# B Monotony of composite functions

1. Mar 12, 2016

### anachin6000

So, it is known and easy to prove that if you have f : D -> G and g : G -> B then
-if both f and g have the same monotony => fοg is increasing
-if f and g have different monotony => fοg is decreasing
But the reciprocal of this is not always true (easy to prove with a contradicting example).
Though, it came to my mind that, if we have a function h : D -> D, a kind of of reciprocal might be valid for hοh.
I think that if hοh is monotonic it results that h is either decreasing or increasing, but I am not sure if it is true or not, neither how to prove or disprove it. This is actually my question, is it true and how you prove that?

2. Mar 12, 2016

### Samy_A

Consider h, a real, not identically zero, smooth function with support in [3,4] and |h(x)|≤1 for all x ∈ ℝ.

3. Mar 12, 2016

### Samy_A

This being said, if you add the condition that h is continuously differentiable, I think you can prove that if hοh is a monotone function while h is not, then hοh must be constant.

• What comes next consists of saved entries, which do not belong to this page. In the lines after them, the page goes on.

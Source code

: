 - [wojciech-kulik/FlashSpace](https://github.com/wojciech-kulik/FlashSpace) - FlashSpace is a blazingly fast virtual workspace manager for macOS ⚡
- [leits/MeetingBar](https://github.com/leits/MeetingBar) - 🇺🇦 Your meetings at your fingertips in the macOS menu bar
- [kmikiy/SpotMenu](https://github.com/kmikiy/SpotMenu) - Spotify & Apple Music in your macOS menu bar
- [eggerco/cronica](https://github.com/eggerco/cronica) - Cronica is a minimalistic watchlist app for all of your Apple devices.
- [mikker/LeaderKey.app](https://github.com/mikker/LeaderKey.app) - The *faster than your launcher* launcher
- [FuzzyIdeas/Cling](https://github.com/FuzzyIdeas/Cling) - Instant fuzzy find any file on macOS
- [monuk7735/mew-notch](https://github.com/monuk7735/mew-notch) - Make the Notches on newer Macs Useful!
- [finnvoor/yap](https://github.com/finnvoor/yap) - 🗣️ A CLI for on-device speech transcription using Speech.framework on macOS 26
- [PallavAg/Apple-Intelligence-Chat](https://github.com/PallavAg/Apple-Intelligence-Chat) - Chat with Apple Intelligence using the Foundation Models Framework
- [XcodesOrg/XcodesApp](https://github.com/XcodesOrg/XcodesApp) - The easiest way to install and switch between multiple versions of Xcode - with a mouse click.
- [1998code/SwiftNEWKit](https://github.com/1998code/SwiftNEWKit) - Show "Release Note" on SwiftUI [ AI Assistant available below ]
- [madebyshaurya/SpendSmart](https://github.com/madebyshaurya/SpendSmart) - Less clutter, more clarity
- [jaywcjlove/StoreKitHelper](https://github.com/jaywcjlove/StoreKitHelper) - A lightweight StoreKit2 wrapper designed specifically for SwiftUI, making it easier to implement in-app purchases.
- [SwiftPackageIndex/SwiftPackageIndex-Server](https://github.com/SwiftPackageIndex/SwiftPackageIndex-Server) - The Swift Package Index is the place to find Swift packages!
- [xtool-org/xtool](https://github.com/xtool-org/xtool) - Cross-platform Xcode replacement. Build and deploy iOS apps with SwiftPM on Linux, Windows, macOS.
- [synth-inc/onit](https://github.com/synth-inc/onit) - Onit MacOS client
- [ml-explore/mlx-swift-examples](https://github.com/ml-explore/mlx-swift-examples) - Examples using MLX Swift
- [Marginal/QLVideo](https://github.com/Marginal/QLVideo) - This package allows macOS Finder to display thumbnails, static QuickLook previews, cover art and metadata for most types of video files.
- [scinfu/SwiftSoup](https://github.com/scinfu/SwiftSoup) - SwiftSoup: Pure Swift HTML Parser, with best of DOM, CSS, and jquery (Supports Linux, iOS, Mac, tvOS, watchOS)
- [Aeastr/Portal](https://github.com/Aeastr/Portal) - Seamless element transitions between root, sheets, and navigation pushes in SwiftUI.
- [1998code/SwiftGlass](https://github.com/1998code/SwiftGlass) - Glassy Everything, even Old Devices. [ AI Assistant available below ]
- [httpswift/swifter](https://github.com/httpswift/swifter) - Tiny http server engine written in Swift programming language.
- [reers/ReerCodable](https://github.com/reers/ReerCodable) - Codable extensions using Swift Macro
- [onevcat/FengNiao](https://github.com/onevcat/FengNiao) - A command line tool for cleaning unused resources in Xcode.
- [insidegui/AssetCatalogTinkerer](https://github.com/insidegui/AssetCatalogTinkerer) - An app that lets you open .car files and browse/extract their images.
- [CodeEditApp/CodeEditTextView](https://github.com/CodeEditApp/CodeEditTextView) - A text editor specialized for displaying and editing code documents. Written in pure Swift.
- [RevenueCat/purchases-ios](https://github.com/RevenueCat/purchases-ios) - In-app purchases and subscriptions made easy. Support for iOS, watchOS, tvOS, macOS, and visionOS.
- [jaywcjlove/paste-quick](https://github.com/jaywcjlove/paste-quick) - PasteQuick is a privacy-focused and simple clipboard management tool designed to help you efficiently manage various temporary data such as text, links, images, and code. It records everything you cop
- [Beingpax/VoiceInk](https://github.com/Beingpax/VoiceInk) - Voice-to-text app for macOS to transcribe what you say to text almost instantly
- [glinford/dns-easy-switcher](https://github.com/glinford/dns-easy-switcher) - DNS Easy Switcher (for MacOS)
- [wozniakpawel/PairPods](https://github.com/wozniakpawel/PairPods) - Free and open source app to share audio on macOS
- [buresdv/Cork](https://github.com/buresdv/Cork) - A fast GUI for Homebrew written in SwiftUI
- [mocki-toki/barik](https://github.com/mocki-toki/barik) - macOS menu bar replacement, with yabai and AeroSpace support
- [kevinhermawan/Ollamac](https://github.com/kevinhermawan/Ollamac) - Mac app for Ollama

EDIT: continuity of h may well be sufficient.

EDIT2: no, not true, sorry.

Counter example:
Define h as follows:
for x≤0, f(x)=-x²
for x≥0, f(x)=g(x) where g is a non constant smooth function with support in [3,4] and range in [0,1].

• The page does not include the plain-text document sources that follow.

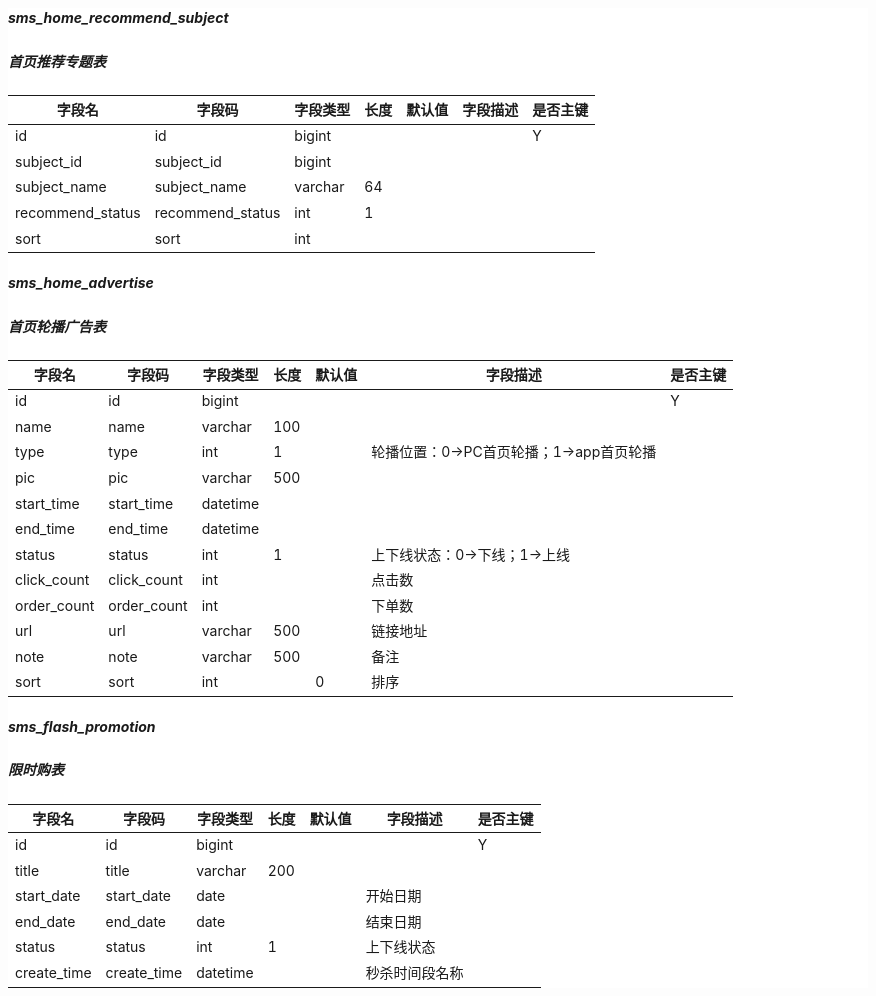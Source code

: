 ##### sms_home_recommend_subject
##### 首页推荐专题表
|字段名|字段码|字段类型|长度|默认值|字段描述|是否主键|
|----|----|----|----|----|----|----|
|id|id|bigint||||Y|
|subject_id|subject_id|bigint|||||
|subject_name|subject_name|varchar|64||||
|recommend_status|recommend_status|int|1||||
|sort|sort|int|||||

##### sms_home_advertise
##### 首页轮播广告表
|字段名|字段码|字段类型|长度|默认值|字段描述|是否主键|
|----|----|----|----|----|----|----|
|id|id|bigint||||Y|
|name|name|varchar|100||||
|type|type|int|1||轮播位置：0->PC首页轮播；1->app首页轮播||
|pic|pic|varchar|500||||
|start_time|start_time|datetime|||||
|end_time|end_time|datetime|||||
|status|status|int|1||上下线状态：0->下线；1->上线||
|click_count|click_count|int|||点击数||
|order_count|order_count|int|||下单数||
|url|url|varchar|500||链接地址||
|note|note|varchar|500||备注||
|sort|sort|int||0|排序||

##### sms_flash_promotion
##### 限时购表
|字段名|字段码|字段类型|长度|默认值|字段描述|是否主键|
|----|----|----|----|----|----|----|
|id|id|bigint||||Y|
|title|title|varchar|200||||
|start_date|start_date|date|||开始日期||
|end_date|end_date|date|||结束日期||
|status|status|int|1||上下线状态||
|create_time|create_time|datetime|||秒杀时间段名称||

Then, for x≤0, hoh(x)=h(-x²)=-x4.
For x>0, hoh(x)=h(h(x))=0.

Last edited: Mar 12, 2016
4. Mar 12, 2016

### FactChecker

Start with r1<r2 and track it through. I think that you will find that h monotonic => h(h) monotonic increasing.

But h(h) being monotonic implies nothing about monotonicity of h. Consider the function h(r) = r if r is rational; h(r)=-r otherwise.

5. Mar 13, 2016

### Samy_A

Correct. If h is not continous, then h(h) being monotone implies nothing about monotonicity of h.

Although that was not what the OP asked for, I wondered about what happens if h is continuous.
As shown in posts #2 and #3, then also h(h) can be monotone without h being monotone. But the following seems true for continuous h:
On intervals where h(h) is strictly monotone, h will also be strictly monotone.

Proof (tentative):
Let's assume, wlog, that f=h(h) is a monotone increasing function.

1) Let's note that an injective continuous function on an interval is strictly monotone.

2) Let [a,b] be an interval in ℝ where f is strictly increasing.
For x,y ∈ [a,b], x≠y, h(x)≠h(y), for else f(x)=f(y), and f would be constant on [x,y]. It follows from 1) that h is strictly monotone on [a,b].

3) Now let's assume that we have an interval [a,b] where f is strictly increasing, and let's fix (again wlog) on the case where h is also strictly increasing on [a,b].
Take any c>b. If h(c)<h(b), the intermediate value theorem implies that there exist an x<b and an y>b such that h(x)=h(y). But then f would be constant on [x,y], contradicting the hypothesis that f is strictly increasing in [a,b].
Hence, ∀c>b, h(c)≥h(b).

4) Let [c,d] be another interval where f is strictly increasing, with c>b.
From 2) we know that h will be strictly monotone on [c,d]. From 3) we know that h(c)≥h(b), h(d)≥h(b).
If h were strictly decreasing on [c,d], h(c)>h(d)≥h(b). The intermediate value theorem then implies that ∃x ∈ [b,c[ satisfying h(x)=h(d).
That makes f constant on [x,d], a contradiction with f being strictly increasing on [c,d].
Hence h is also strictly increasing on [c,d].

Probably this proof can be made shorter.